I think we just have to face that fact that the leftists see themselves as being on the same side as the terrorists.

Of course they don't consciously and publicly endorse the tactics that the terrorists choose.

But they believe they recognize in the terrorists --and those suspected of being terrorists-- kindred spirits who are struggling against the same capitalist-bourgeois-etc-etc that they believe they themselves are fighting.

The P-I decided not to publish the pictures of the suspicious ferry passengers because they want to help those who are in fact your enemies and mine.

A real civil war --as opposed to a regional war between the States-- may come to America if an escalation in the Islamist-leftist campaign of terror forces sides to be more starkly drawn than they are at the present time.

Posted by: Gandalin at August 23, 2007 4:10 PM

Mr. V

That is gonna leave a mark

Takedown. Evisceration. Casually and elegantly executed.

Too shay

Posted by: OhioGuy at August 23, 2007 5:45 PM

What's so risible? If you were as intelligent as a post, what would you call your newspaper?

Posted by: Gagdad Bob at August 23, 2007 6:09 PM

Excellent post. When I ran across the SP-I piece I was awash in disgust.
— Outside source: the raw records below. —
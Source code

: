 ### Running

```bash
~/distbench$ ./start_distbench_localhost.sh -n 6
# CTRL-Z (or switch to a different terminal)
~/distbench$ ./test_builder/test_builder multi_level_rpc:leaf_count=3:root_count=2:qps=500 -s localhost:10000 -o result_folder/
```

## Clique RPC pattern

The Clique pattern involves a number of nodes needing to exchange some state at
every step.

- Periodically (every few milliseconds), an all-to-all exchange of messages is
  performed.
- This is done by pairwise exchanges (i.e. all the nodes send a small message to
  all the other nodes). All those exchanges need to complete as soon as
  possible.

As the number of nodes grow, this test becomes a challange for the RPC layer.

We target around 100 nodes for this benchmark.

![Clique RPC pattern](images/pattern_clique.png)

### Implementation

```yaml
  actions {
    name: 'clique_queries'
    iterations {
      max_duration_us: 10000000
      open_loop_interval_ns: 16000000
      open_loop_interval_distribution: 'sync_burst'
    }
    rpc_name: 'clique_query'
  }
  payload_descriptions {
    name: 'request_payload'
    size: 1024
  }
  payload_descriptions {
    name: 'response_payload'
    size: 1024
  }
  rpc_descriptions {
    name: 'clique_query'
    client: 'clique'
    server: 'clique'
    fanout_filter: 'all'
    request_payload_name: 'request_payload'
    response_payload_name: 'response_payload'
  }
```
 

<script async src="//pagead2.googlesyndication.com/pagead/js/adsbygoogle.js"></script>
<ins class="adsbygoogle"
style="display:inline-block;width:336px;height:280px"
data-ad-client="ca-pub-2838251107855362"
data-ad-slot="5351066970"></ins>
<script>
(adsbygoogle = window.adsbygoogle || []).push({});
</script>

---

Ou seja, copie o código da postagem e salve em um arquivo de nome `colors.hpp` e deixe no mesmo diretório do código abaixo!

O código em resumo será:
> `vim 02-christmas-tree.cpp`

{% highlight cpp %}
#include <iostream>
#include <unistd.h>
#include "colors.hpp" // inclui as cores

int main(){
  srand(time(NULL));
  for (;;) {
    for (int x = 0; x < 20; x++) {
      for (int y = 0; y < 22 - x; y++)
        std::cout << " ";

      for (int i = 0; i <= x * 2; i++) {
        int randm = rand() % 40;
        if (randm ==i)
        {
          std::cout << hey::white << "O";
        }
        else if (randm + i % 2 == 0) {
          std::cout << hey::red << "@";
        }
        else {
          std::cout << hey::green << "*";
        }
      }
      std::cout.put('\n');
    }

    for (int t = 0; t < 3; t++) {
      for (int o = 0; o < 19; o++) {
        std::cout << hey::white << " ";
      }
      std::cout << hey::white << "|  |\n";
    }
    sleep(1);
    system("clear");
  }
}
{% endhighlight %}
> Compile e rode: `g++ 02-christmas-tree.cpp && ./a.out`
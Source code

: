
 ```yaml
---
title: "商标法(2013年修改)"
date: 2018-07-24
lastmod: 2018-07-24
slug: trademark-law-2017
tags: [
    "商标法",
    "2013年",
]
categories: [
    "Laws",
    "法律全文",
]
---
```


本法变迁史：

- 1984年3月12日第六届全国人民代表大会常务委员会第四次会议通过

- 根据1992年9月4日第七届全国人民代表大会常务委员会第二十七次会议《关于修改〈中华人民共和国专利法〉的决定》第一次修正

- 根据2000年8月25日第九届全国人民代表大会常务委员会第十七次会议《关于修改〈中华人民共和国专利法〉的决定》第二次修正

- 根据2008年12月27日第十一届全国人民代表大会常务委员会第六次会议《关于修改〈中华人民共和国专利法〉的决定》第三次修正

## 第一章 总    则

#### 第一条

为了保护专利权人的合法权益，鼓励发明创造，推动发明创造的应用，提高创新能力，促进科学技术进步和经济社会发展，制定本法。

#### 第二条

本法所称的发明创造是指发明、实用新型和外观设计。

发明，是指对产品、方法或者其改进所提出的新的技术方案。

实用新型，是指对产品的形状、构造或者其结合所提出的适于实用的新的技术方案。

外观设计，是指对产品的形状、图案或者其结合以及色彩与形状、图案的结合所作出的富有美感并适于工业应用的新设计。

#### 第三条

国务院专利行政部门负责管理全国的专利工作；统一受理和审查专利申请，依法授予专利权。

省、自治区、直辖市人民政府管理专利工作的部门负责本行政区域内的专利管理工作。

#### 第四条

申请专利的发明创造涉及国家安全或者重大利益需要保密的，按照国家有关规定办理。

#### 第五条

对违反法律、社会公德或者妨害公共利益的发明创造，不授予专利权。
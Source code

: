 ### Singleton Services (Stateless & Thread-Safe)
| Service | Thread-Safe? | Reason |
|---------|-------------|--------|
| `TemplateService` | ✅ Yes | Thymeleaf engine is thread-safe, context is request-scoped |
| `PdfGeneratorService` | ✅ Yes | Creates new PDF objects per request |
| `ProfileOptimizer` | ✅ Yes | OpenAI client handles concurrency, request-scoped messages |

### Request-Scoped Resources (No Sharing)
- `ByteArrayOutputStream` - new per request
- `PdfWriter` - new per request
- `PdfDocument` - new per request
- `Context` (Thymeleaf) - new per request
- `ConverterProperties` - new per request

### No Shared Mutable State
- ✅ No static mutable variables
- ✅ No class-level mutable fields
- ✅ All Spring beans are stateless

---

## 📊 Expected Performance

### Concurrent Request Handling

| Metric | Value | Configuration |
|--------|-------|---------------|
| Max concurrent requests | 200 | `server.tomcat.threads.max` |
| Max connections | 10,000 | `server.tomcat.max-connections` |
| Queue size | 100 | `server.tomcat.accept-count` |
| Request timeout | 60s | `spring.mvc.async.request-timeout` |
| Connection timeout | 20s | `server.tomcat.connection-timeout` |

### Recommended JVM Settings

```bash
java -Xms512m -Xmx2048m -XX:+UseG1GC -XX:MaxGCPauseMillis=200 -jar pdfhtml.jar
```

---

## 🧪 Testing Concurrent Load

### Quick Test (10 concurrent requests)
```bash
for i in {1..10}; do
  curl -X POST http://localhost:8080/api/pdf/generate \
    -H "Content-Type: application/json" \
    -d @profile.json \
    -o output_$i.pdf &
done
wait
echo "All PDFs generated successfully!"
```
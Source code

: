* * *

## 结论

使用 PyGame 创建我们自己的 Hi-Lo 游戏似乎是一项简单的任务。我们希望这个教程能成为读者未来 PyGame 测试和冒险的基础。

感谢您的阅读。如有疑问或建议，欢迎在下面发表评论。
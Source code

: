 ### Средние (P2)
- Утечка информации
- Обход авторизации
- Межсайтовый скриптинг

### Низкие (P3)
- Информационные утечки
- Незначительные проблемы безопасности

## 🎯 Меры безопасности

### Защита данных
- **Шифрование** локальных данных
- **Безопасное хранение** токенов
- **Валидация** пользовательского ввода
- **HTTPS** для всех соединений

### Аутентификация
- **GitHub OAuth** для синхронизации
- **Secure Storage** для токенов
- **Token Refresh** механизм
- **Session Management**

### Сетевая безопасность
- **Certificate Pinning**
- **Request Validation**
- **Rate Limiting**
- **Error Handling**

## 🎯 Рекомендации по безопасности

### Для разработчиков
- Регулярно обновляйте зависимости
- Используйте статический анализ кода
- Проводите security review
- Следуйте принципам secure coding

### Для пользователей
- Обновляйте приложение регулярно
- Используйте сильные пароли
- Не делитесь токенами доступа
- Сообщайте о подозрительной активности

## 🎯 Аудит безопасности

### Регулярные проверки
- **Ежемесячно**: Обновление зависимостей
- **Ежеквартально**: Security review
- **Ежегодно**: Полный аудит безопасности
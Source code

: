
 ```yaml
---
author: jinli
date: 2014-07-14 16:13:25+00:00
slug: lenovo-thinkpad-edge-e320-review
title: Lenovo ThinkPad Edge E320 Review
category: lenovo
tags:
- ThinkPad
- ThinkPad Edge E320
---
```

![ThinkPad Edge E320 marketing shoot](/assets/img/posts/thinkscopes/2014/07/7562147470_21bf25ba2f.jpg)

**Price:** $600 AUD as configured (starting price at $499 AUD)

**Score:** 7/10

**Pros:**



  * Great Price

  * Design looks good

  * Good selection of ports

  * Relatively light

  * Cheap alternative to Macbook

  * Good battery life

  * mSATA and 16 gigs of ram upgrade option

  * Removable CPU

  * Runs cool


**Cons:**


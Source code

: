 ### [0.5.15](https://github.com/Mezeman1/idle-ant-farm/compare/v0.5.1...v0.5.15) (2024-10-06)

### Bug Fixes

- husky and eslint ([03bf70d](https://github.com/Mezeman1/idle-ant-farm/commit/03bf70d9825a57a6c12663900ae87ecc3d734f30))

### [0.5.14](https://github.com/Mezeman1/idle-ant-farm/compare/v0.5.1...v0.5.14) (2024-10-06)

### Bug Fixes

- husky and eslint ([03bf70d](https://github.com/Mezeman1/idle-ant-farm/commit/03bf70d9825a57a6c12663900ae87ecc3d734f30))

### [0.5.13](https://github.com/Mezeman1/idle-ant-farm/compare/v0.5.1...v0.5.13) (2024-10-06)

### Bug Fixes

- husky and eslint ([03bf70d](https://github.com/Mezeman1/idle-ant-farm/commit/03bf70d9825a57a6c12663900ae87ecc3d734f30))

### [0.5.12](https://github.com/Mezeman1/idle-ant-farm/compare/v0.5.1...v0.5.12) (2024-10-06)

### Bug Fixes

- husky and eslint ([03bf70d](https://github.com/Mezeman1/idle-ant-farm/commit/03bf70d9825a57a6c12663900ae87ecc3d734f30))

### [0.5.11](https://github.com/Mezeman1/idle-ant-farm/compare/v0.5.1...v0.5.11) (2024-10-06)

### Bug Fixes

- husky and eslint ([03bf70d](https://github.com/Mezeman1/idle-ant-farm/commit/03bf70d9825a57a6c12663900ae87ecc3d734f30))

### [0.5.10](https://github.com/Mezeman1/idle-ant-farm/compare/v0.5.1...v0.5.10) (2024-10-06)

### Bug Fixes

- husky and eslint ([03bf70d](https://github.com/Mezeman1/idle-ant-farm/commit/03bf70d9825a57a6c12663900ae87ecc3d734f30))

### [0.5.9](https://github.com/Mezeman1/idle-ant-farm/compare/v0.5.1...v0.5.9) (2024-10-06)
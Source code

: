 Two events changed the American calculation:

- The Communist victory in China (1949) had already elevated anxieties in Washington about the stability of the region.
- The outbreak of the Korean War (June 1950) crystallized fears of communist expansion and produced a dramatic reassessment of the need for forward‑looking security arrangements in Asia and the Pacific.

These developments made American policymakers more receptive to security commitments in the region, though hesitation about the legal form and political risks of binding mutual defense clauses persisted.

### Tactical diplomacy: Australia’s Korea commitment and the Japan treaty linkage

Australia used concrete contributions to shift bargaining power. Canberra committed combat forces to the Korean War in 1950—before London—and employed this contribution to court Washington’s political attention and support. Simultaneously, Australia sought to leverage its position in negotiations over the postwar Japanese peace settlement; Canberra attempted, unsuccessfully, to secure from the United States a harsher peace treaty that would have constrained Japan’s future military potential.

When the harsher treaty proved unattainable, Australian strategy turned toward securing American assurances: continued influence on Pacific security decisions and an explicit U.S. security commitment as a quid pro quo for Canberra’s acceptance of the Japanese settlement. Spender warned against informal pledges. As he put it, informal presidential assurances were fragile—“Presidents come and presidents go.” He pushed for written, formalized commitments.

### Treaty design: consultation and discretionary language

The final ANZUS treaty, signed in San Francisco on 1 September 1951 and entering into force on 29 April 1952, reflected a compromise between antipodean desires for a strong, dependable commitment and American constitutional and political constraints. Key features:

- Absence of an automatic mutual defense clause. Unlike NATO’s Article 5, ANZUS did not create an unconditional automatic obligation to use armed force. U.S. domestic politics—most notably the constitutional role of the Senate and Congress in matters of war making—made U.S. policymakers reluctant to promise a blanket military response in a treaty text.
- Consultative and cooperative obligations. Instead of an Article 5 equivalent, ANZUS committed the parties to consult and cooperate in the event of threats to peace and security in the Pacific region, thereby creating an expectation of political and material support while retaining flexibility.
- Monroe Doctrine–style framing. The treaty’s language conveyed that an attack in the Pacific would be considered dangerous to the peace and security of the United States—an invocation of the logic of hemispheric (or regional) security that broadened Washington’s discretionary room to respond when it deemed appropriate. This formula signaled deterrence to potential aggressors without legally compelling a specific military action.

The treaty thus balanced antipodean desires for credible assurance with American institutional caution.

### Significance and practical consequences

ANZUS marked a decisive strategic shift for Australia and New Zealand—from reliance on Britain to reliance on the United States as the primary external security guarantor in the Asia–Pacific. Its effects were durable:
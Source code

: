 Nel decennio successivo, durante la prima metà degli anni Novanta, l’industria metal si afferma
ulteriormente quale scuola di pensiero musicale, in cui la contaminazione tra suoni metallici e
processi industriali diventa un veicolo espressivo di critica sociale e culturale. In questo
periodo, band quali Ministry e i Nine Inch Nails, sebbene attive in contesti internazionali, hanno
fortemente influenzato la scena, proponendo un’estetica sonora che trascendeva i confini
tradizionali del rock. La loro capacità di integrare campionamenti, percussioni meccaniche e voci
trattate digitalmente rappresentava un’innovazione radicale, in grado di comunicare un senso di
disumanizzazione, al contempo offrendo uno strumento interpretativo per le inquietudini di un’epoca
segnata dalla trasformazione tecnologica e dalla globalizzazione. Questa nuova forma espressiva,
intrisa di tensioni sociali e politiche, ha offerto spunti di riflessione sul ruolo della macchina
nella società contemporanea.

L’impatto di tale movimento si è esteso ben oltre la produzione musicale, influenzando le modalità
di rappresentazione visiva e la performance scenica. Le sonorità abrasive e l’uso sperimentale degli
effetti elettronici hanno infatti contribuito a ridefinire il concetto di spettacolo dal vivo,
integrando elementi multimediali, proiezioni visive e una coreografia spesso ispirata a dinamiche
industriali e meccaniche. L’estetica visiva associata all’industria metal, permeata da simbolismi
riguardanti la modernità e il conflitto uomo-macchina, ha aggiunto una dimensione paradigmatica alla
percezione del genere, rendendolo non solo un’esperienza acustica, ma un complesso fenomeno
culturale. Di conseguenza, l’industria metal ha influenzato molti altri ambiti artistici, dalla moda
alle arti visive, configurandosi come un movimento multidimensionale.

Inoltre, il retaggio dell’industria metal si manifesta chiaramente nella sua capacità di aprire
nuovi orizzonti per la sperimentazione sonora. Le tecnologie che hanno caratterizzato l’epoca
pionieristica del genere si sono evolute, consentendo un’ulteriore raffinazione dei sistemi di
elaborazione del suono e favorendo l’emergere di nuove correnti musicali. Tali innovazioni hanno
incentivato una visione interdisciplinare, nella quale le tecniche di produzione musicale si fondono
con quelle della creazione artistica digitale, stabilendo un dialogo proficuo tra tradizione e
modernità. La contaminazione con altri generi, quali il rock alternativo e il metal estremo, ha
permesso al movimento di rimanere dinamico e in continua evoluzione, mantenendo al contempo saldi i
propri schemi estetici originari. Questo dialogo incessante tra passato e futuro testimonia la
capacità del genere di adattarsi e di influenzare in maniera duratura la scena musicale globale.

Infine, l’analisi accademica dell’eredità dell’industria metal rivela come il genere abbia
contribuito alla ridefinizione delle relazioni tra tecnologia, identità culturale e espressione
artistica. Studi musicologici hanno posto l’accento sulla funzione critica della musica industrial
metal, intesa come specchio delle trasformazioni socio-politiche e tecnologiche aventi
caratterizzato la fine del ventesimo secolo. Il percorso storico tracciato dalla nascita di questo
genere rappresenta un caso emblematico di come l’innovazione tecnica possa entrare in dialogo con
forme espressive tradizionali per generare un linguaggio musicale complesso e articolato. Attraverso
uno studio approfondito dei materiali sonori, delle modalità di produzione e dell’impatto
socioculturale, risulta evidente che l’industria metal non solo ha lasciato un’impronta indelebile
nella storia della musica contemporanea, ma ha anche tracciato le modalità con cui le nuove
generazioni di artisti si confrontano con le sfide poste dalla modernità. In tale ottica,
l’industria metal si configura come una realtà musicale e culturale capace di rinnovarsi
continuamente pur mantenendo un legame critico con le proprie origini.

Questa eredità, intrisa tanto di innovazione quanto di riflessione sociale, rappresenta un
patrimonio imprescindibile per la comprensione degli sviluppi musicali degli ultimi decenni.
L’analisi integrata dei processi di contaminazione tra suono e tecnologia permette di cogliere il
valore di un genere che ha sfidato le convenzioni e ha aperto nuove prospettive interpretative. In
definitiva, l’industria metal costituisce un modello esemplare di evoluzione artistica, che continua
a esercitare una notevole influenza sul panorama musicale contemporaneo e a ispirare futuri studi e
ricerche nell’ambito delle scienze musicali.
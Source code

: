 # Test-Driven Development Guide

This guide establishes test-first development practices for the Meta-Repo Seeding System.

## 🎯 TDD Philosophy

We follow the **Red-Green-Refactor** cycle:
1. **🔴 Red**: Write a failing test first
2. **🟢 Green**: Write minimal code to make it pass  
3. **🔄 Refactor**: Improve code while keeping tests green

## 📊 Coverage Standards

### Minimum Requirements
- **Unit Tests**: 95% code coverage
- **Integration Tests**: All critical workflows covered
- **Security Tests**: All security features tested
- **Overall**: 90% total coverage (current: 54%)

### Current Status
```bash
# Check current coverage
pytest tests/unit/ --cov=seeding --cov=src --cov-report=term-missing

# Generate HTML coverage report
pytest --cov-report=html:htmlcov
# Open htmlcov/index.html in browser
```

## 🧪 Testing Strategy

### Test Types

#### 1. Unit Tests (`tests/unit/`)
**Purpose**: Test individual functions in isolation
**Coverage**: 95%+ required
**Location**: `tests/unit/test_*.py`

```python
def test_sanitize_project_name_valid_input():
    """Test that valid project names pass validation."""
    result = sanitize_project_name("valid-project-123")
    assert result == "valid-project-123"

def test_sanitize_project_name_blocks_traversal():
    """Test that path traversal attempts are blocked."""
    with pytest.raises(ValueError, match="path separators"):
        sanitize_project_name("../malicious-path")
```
Like Bush telling us that the borders are secure while at the same time doing his best to make them as open as possible to anyone willing to take a long hike, "The Decider" will have a lot of explaining to do when the synchronized "Great Islamic Blow-Up" happens across our great land.

Posted by: MarkH at August 23, 2007 8:26 PM

What's with McCumber's makeup? He looks like some 10 year old girl playing with her Barbie makeup kit!

Posted by: BostonJohn at August 24, 2007 1:10 AM

Here's a haiku for them:

How is your paper
Like a leg that falls asleep?
No circulation

Posted by: Jim Treacher at August 24, 2007 12:02 PM

Seattle P-I
It's in the water
The probable cause of your disorder.


Did I violate the Haiku format? I hope so.